Allen's time marked a personal best and the third-fastest time in the world this year. The win was no small feat, as Allen had to beat out two former Olympic gold medalists (Jason Richardson, Aries Merritt), neither of which will be going to Rio. Allen is now the first athlete since 1956 to win the event at both the Olympic Trials and NCAA championships in the same year. The redshirt sophomore was animated after the race, leaping into the crowd to celebrate with family.
DEVON ALLEN— NBC Olympics (@NBCOlympics) July 10, 2016
He wins the men's 110m hurdles with a blazing 13.03! More highlights: https://t.co/s8sasnBSYw https://t.co/LuPeshQnvV
Despite having six entrants in the men's 5,000 final, no Ducks will be going to Rio. Galen Rupp was looking to punch a ticket in his third event but ran out of gas in the final lap. Rupp led with 300 meters to go before ultimately taking ninth. The closest Duck was alum Eric Jenkins, who missed a spot by only six-hundredths of a second. Jenkins ran 13:35.98 to finish in fourth place.
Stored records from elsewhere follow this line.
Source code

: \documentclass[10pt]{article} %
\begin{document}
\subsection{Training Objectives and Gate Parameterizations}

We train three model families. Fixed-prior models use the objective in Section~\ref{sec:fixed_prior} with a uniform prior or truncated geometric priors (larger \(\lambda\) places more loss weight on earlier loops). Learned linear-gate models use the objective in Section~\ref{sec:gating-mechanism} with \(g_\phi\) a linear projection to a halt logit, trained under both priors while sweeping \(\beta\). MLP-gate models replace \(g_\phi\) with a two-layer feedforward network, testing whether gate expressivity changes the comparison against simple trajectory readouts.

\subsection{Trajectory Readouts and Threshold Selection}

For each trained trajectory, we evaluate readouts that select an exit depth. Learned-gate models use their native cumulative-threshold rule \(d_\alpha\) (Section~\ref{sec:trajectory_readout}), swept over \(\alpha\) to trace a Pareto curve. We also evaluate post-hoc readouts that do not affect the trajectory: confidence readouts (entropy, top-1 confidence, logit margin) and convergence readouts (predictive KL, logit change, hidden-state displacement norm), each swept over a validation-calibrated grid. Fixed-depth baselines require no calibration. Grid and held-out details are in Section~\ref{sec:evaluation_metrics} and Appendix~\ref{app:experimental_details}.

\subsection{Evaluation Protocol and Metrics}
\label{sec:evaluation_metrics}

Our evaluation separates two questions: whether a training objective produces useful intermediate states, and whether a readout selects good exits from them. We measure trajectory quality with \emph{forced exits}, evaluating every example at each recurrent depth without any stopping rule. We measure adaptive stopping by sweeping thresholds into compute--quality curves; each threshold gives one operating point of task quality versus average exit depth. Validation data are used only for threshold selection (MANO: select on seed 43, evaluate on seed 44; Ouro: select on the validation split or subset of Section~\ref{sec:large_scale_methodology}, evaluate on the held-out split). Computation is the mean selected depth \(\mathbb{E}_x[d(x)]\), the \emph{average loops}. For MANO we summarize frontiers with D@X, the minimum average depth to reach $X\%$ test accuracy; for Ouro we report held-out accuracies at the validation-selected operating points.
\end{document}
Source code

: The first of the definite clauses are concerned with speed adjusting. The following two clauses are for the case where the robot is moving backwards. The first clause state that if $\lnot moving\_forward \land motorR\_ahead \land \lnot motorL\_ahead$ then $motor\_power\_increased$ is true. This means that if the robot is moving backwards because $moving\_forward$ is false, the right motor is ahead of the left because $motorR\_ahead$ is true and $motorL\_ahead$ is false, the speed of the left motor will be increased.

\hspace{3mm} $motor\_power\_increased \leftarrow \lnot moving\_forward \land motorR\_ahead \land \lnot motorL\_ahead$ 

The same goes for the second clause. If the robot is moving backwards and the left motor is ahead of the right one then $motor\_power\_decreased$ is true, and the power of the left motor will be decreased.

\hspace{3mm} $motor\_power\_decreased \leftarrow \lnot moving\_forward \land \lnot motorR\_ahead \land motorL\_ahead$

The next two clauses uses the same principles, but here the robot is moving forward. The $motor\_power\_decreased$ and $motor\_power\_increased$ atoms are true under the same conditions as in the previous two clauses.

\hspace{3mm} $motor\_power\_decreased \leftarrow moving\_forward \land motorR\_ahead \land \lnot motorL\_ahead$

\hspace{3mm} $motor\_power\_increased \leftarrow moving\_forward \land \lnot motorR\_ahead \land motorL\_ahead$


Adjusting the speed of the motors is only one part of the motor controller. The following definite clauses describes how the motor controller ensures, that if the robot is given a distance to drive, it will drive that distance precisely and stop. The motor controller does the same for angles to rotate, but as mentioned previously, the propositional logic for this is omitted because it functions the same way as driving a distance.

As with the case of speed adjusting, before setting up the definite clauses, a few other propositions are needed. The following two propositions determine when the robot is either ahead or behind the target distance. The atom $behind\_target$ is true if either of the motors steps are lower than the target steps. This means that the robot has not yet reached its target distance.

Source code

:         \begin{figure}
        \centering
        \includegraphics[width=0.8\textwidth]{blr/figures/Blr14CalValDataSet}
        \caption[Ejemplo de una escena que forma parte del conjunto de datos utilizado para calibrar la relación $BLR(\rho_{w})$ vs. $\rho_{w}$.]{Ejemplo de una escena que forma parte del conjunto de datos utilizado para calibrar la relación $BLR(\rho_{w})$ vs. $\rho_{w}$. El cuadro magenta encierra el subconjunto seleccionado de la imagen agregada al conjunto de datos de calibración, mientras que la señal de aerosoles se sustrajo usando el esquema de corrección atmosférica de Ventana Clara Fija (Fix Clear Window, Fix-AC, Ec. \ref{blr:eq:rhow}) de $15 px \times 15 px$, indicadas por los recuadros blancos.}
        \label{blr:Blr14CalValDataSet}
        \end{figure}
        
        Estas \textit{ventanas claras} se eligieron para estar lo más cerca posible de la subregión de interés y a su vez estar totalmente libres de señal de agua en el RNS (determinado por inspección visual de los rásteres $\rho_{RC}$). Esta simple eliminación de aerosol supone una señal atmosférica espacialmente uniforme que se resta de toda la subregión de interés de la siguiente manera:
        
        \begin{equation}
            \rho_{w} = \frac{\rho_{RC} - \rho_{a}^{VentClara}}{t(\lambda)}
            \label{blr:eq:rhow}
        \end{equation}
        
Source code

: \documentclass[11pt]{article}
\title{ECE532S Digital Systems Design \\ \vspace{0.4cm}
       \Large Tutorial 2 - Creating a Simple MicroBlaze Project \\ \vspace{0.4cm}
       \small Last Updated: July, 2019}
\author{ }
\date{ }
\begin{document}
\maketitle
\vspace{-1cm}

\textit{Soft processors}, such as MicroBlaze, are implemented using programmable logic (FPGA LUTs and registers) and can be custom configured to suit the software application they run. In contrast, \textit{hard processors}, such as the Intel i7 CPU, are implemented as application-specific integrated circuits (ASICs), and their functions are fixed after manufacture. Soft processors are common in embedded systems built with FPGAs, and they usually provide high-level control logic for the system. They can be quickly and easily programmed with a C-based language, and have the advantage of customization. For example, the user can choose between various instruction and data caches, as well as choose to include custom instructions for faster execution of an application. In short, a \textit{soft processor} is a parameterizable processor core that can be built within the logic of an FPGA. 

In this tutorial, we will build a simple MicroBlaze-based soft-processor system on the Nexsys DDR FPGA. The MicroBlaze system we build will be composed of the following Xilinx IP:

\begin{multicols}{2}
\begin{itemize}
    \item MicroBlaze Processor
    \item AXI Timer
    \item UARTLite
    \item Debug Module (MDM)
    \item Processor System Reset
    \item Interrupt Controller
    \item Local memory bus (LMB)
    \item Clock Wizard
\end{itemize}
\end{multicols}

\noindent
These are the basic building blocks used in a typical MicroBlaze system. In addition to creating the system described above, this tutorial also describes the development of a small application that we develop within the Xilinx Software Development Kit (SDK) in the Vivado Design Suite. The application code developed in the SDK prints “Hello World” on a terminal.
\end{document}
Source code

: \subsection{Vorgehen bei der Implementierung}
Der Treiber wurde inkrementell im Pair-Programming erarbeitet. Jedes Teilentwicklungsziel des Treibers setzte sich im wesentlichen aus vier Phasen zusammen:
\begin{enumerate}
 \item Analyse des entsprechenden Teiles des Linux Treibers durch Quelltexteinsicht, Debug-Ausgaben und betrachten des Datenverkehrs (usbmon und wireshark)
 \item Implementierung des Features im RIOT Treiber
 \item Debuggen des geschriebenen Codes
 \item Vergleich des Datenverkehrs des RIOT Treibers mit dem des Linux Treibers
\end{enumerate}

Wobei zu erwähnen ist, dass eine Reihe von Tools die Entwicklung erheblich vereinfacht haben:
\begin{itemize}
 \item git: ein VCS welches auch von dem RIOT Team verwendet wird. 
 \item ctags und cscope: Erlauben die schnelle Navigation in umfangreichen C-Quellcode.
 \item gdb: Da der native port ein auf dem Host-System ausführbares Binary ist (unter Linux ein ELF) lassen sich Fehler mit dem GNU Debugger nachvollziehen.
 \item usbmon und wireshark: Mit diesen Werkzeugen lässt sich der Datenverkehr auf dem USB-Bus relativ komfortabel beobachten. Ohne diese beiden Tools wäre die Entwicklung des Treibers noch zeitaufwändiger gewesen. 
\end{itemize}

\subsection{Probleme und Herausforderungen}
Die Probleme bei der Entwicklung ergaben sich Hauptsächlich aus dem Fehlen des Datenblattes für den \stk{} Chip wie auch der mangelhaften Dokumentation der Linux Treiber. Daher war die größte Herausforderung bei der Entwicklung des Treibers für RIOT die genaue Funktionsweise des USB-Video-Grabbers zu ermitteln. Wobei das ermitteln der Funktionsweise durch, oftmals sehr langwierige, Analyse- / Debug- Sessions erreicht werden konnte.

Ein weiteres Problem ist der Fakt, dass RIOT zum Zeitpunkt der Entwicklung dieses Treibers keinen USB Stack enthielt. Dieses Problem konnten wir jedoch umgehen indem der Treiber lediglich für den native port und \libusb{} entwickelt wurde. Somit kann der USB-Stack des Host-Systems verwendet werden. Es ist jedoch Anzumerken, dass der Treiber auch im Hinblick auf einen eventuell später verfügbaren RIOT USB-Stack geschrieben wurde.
The women sprinters gave Oregon fans something else to look forward to with their semifinal performances. Jenna Prandini and Ariana Washington went 1-2 in their heat, while Deajah Stevens won her heat in 22.45. Prandini (22.68) and Washington (22.72) were only separated by four hundredths, giving the Ducks three of the top six times as all three advanced to tomorrow's finals.
Oregon can already claim seven Olympians with one day of action left. The men's high jump still looms, as does the women's 200 finals.